Monday, June 10, 2019

Canada Needs a Human Rights-Based Trade Policy With Respect to China: Amnesty International

Canada Needs a Human Rights-Based Trade Policy With Respect to China: Amnesty International

 EPOCH TIMES
June 9, 2019
Two days after the world marked 30 years since Beijing’s massacre of students on Tiananmen Square, Alex Neve of Amnesty International Canada told a Senate committee how international efforts to tackle rights abuses in China have been ineffective and urged countries to earnestly bring a human rights lens to their approach to trade with the communist regime.
The secretary general of AI Canada was testifying before the Standing Senate Committee on Foreign Affairs and International Trade on June 6 about human rights in China particularly in Tibet.
“Efforts by the international community to address human rights violations in China have proven inadequate and have too often lacked serious determination,” Neve said. “Many governments including Canada are keen to boost trade and investments with China, which is far too often prioritized over the human rights concerns.”
Canada needs “a human rights-based trade policy with respect to China,” Neve said in response to Senator Jane Cordy’s question of how to reconcile this issue.
“That’s not just about putting a few aspirational ‘feel good’ human rights words into trade deals,” Neve said.
“It’s about combining that with real and concrete measures, [such as] human rights impact assessments, clear processes when it can be demonstrated that an approach to trade is leading to human rights violations. We need to have an assurance that it’s in a context that is giving serious and deliberate attention to human rights.”

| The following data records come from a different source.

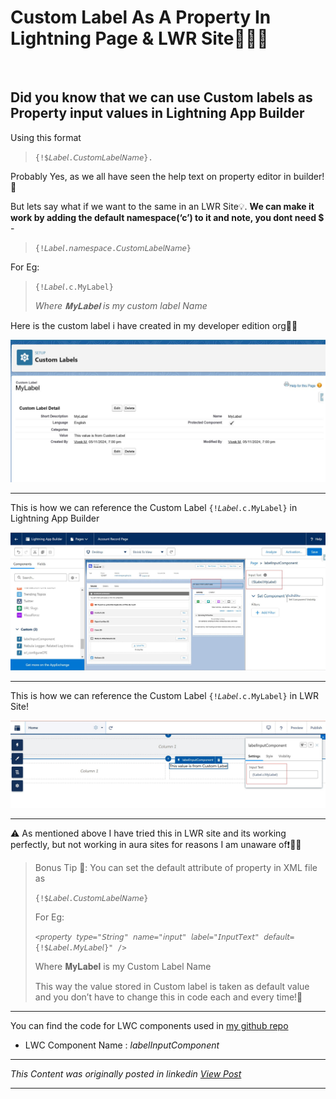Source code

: # Custom Label As A Property In Lightning Page & LWR Site🔖🔖🔖

&nbsp;  
 
## Did you know that we can use Custom labels as Property input values in Lightning App Builder 

Using this format

> ```{!$𝘓𝘢𝘣𝘦𝘭.𝘊𝘶𝘴𝘵𝘰𝘮𝘓𝘢𝘣𝘦𝘭𝘕𝘢𝘮𝘦}. ```


Probably Yes, as we all have seen the help text on property editor in builder! 🔖
 
But lets say what if we want to the same in an LWR Site💡. **We can make it work by adding the default namespace(‘c’) to it and note, you dont need $** - 
> ```{!𝘓𝘢𝘣𝘦𝘭.𝘯𝘢𝘮𝘦𝘴𝘱𝘢𝘤𝘦.𝘊𝘶𝘴𝘵𝘰𝘮𝘓𝘢𝘣𝘦𝘭𝘕𝘢𝘮𝘦}```

For Eg:
>```{!𝘓𝘢𝘣𝘦𝘭.c.MyLabel}```
>
>*Where 𝐌𝐲𝐋𝐚𝐛𝐞𝐥 is my custom label Name*


 Here is the custom label i have created in my developer edition org👨‍💻


![Image 3](/images/p1_3.jpg)


***

This is how we can reference the Custom Label ```{!𝘓𝘢𝘣𝘦𝘭.c.MyLabel}``` in Lightning App Builder


![Image 2](/images/p1_1.jpg)


***


This is how we can reference the Custom Label ```{!𝘓𝘢𝘣𝘦𝘭.c.MyLabel}``` in LWR Site!


![Image 2](/images/p1_2.jpg)

***
 
⚠ As mentioned above I have tried this in LWR site and its working perfectly, but not working in aura sites for reasons I am unaware of❗🤷‍♂️

>Bonus Tip 🎯: You can set the default attribute of property in XML file as 
>
>  ```{!$𝘓𝘢𝘣𝘦𝘭.𝘊𝘶𝘴𝘵𝘰𝘮𝘓𝘢𝘣𝘦𝘭𝘕𝘢𝘮𝘦}```
>
>For Eg:
>
>```<𝘱𝘳𝘰𝘱𝘦𝘳𝘵𝘺 𝘵𝘺𝘱𝘦="𝘚𝘵𝘳𝘪𝘯𝘨" 𝘯𝘢𝘮𝘦="𝘪𝘯𝘱𝘶𝘵" 𝘭𝘢𝘣𝘦𝘭="𝘐𝘯𝘱𝘶𝘵𝘛𝘦𝘹𝘵" 𝘥𝘦𝘧𝘢𝘶𝘭𝘵={!$𝘓𝘢𝘣𝘦𝘭.𝘔𝘺𝘓𝘢𝘣𝘦𝘭}" />```
>
>Where 𝐌𝐲𝐋𝐚𝐛𝐞𝐥 is my Custom Label Name 
>
>This way the value stored in Custom label is taken as default value and you don’t have to change this in code each and every time!🚀

***


You can find the code for LWC components used in [my github repo](https://lnkd.in/gJuqNBg8)
- LWC Component Name : *labelInputComponent*

***

*This Content was originally posted in linkedin [View Post](https://www.linkedin.com/posts/vivekvismayam_lwc-property-builder-activity-7259568748183879680-WEhL?utm_source=social_share_send&utm_medium=member_desktop_web&rcm=ACoAAA_bVqsB5ZA6FQt9Rk3q8WfamtkMsTNLxRo)*

***
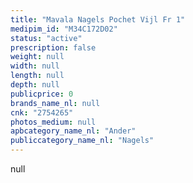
 ```yaml
---
title: "Mavala Nagels Pochet Vijl Fr 1"
medipim_id: "M34C172D02"
status: "active"
prescription: false
weight: null
width: null
length: null
depth: null
publicprice: 0
brands_name_nl: null
cnk: "2754265"
photos_medium: null
apbcategory_name_nl: "Ander"
publiccategory_name_nl: "Nagels"
---
```

null
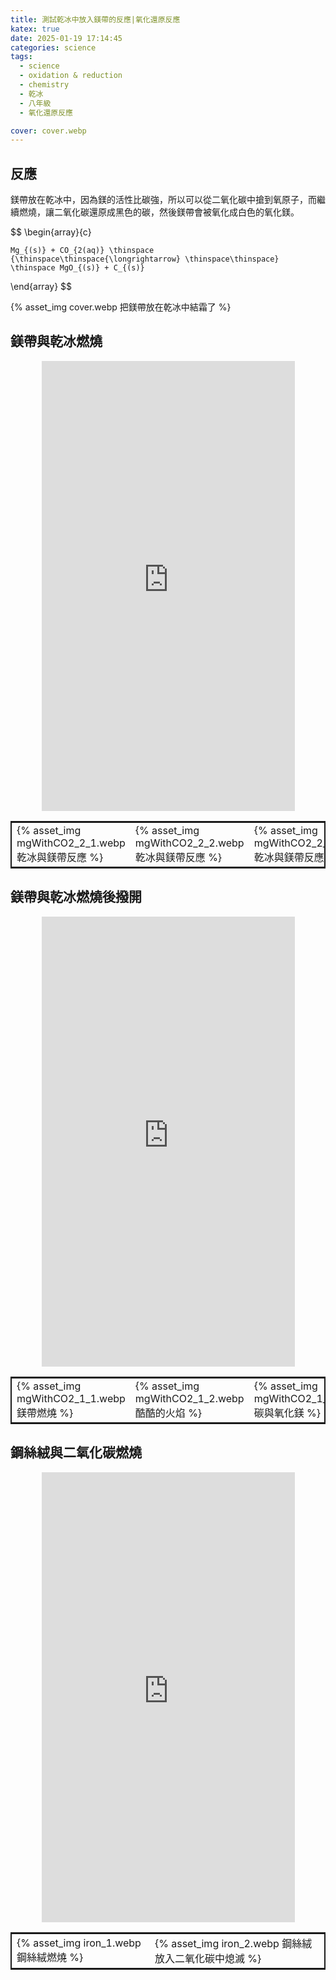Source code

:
 ```yaml
---
title: 測試乾冰中放入鎂帶的反應|氧化還原反應
katex: true
date: 2025-01-19 17:14:45
categories: science
tags: 
  - science
  - oxidation & reduction
  - chemistry
  - 乾冰
  - 八年級
  - 氧化還原反應

cover: cover.webp
---
```




## 反應

鎂帶放在乾冰中，因為鎂的活性比碳強，所以可以從二氧化碳中搶到氧原子，而繼續燃燒，讓二氧化碳還原成黑色的碳，然後鎂帶會被氧化成白色的氧化鎂。

$$
\begin{array}{c}

    Mg_{(s)} + CO_{2(aq)} \thinspace {\thinspace\thinspace{\longrightarrow} \thinspace\thinspace} \thinspace MgO_{(s)} + C_{(s)}
\end{array}
$$


{% asset_img cover.webp 把鎂帶放在乾冰中結霜了 %}

## 鎂帶與乾冰燃燒

<div style="text-align:center">
<iframe width="405" height="720" src="https://www.youtube.com/embed/GcQLRf_sBdA" title="YouTube video player" frameborder="0" allow="accelerometer; autoplay; clipboard-write; encrypted-media; gyroscope; picture-in-picture; web-share" allowfullscreen></iframe>
</div>


<table style="border: 2px solid;">
<tr>
<td>{% asset_img mgWithCO2_2_1.webp 乾冰與鎂帶反應 %}</td>
<td>{% asset_img mgWithCO2_2_2.webp 乾冰與鎂帶反應 %}</td>
<td>{% asset_img mgWithCO2_2_3.webp 乾冰與鎂帶反應 %}</td>
<td>{% asset_img mgWithCO2_2_4.webp 乾冰與鎂帶反應 %}</td>
</tr>
</table>

## 鎂帶與乾冰燃燒後撥開

<div style="text-align:center">
<iframe width="405" height="720" src="https://www.youtube.com/embed/of348vZEANE" title="YouTube video player" frameborder="0" allow="accelerometer; autoplay; clipboard-write; encrypted-media; gyroscope; picture-in-picture; web-share" allowfullscreen></iframe>
</div>

<table style="border: 2px solid;">
<tr>
<td>{% asset_img mgWithCO2_1_1.webp 鎂帶燃燒 %}</td>
<td>{% asset_img mgWithCO2_1_2.webp 酷酷的火焰 %}</td>
<td>{% asset_img mgWithCO2_1_3.webp 碳與氧化鎂 %}</td>
</tr>
</table>

## 鋼絲絨與二氧化碳燃燒

<div style="text-align:center">
<iframe width="405" height="720" src="https://www.youtube.com/embed/Zuz9vrV64k8" title="YouTube video player" frameborder="0" allow="accelerometer; autoplay; clipboard-write; encrypted-media; gyroscope; picture-in-picture; web-share" allowfullscreen></iframe>
</div>


<table style="border: 2px solid;">
<tr>
<td>{% asset_img iron_1.webp 鋼絲絨燃燒 %}</td>
<td>{% asset_img iron_2.webp 鋼絲絨放入二氧化碳中熄滅 %}</td>
</tr>
</table>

Direct, Serious Consequences for Canadians

Neve took notice that the timing of his testimony was amid tension in the Canada-China relationship related to the extradition case of Huawei CFO Meng Wanzhou, and that China’s severe rights abuses not only impact Chinese citizens but also Canadians.
Meng, who faces fraud charges in the United States in relation to violation of U.S. sanctions against Iran, was arrested in Vancouver in December 2018 under Canada’s extradition treaty with the United States.
It was widely seen as retaliation when, just days later, China detained Canadian former diplomat Michael Kovrig and businessman Michael Spavor, and later sentenced Canadians Robert Schellenberg and Fan Wei to death for drug offences.
“Their plight alongside other cases including Uyghur Canadian Huseyin Celil, imprisoned for 13 years now, and Canadian Falun Gong practitioner Sun Qian, detained for over 2 years, are stark reminders that China’s abysmal human rights records have direct and very serious human rights consequences for Canadians,” said Neve.

Expanding Suppression, Intimidation

Neve said Chinese laws and institutions have “in recent years even further centralized government power and deepened surveillance and control,” noting that this is “the backdrop to an expanding context of suppression and intimidation.”
There is an ongoing campaign against human rights defenders and lawyers, who have been “threatened, monitored, arrested and detained, tortured and disappeared for their human rights work.”
“The range of human rights violations in China is extensive and certainly includes systematic breaches of the fundamental freedom to expression, assembly, and religion, particularly of Tibetans, Uyghurs, Falun Gong practitioners, and the people of Hong Kong,” Neve added.
He also noted that there are increasing incidents of repression targeting Chinese dissidents, human rights activists, Tibetans, Falun Gong practitioners, Uyghurs, and others living abroad, including in Canada.
About 10 organizations representing these groups in Canada have formed a coalition focusing on human rights in China, Neve said, and over the last several years they have started to come forward with numerous accounts of these incidents.
“Individually, or their organizations, or broadly within their communities, they’re being targeted, subject to online surveillance, having their public activities being disrupted, having numerous instances of receiving threats, including family members in China, receiving threats for things that are happening here,” Neve said.
Unfortunately, these are “rarely adequately investigated by national authorities and very often appear to originate with Chinese officials or proxies linked to the Chinese government.”

Call for Action

Neve said the coalition has submitted a confidential report to the Canadian government and is making an urgent call for concerted actions.
The coalition is calling for a well-coordinated strategy across the Canadian government so that the public security, intelligence, as well as criminality aspects of these kinds of activities get understood and addressed in a coherent way, Neve said.
This means leveraging all areas where Canada has exchange and influence with China, not only relying on the diplomats who carry the human rights file. It also means being “crucially in very close, strategic coordination with other countries.”
“Not only is this a broad concern for those of us interested in the Canada-China relationship, this has real consequences for people in their ordinary daily lives,” Neve said.